On her forty-seventh birthday in 1923, she married Archer Milton Huntington, heir to one of the great American railroad fortunes and a serious Hispanophile scholar. Together they had the means - and the temperament - to build institutions. In 1929 they bought four contiguous antebellum rice plantations on the Waccamaw River near Murrells Inlet, South Carolina, ground that had been worked for generations by enslaved Africans whose labor had produced the rice that paid for the plantation houses. The Huntingtons consolidated the land as Brookgreen Gardens and opened it to the public in 1932 as the first public sculpture garden in the United States. Anna's own bronzes - Fighting Stallions at the entrance, Diana of the Chase, Don Quixote, the small Sybil Ludington - became the founding collection. The site was added to the National Register of Historic Places in 1978 and named a National Historic Landmark in 1984. The plantation history is not erased there; it is part of what Brookgreen now teaches.

The Last Statue

She fought tuberculosis for a decade after contracting it in 1927 and recovered. She was elected to the American Academy of Arts and Letters in 1932, one of the earliest women so honored.
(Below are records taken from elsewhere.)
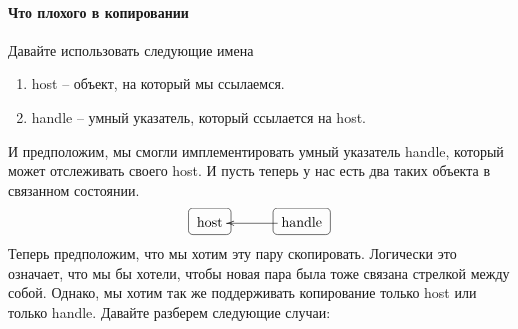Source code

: \paragraph{Что плохого в копировании}

Давайте использовать следующие имена
\begin{enumerate}
\item host -- объект, на который мы ссылаемся.

\item handle -- умный указатель, который ссылается на host.
\end{enumerate}
И предположим, мы смогли имплементировать умный указатель handle, который может отслеживать своего host.
И пусть теперь у нас есть два таких объекта в связанном состоянии.
\[
\xymatrix@R=15pt@C=15pt{
  {\text{host}}
      	{
	\save
   [].[]*+[F-:<3pt>]\frm{}
   \restore
	}
  &{}&{\text{handle}}\ar[ll]
    	{
	\save
   [].[]*+[F-:<3pt>]\frm{}
   \restore
	}
  \\ 
}
\]
Теперь предположим, что мы хотим эту пару скопировать.
Логически это означает, что мы бы хотели, чтобы новая пара была тоже связана стрелкой между собой.
Однако, мы хотим так же поддерживать копирование только host или только handle.
Давайте разберем следующие случаи:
She kept working into her nineties. In 1956, a sixth-grade class at Rice Elementary School in Lancaster, South Carolina, wrote her a letter asking if she would sculpt a young Andrew Jackson for their state park. She agreed. South Carolina schoolchildren raised the funds for the granite base with nickels and dimes. Already in her eighties, she modeled the figure first at half scale in clay, then climbed a tall ladder to finish the full-size statue. Andrew Jackson, A Boy of the Waxhaws was unveiled at Andrew Jackson State Park in March 1967, for the 200th anniversary of Jackson's birth. It was her last major work. She lived another six years, dying at home in Redding, Connecticut, on October 4, 1973, at the age of 97.

What Remains

Anna Hyatt Huntington's bronzes stand in Central Park (her José Martí, leaning forward in the saddle as if he can already see Cuba); in front of the Legion of Honor in San Francisco; in Seville and in Buenos Aires (her El Cid); at Stevens Institute and Stanford and the Mariners' Museum in Newport News; outside Putnam Memorial State Park in Connecticut; on the Allen University campus in Columbia. With Archer she founded fourteen museums and four wildlife preserves; together they donated 800 acres in Redding to Connecticut as Collis P. Huntington State Park. Her papers live at Syracuse University and at the Smithsonian's Archives of American Art. Metropolitan Museum scholars rank her with Malvina Hoffman and Evelyn Beatrice Longman as the American women sculptors who took on monumental public commissions when the field was still aggressively closed to them. She got the horses right, and then she kept going.

From the Air

Anna Hyatt Huntington's connection to the Columbia area is institutional rather than geographic - her bronzes stand at multiple South Carolina sites. The coordinates of 33.997°N, 81.031°W place this article in central Columbia near the State House. Brookgreen Gardens, her major South Carolina creation, lies about 110 miles east-southeast on the coast at Murrells Inlet (near KCRE Grand Strand). Andrew Jackson State Park, where her last major statue stands, is about 80 miles north near Lancaster, SC. Columbia Metropolitan (KCAE) is the closest major airport to the coordinates; Columbia Owens Downtown (KCUB) is about a mile to the south.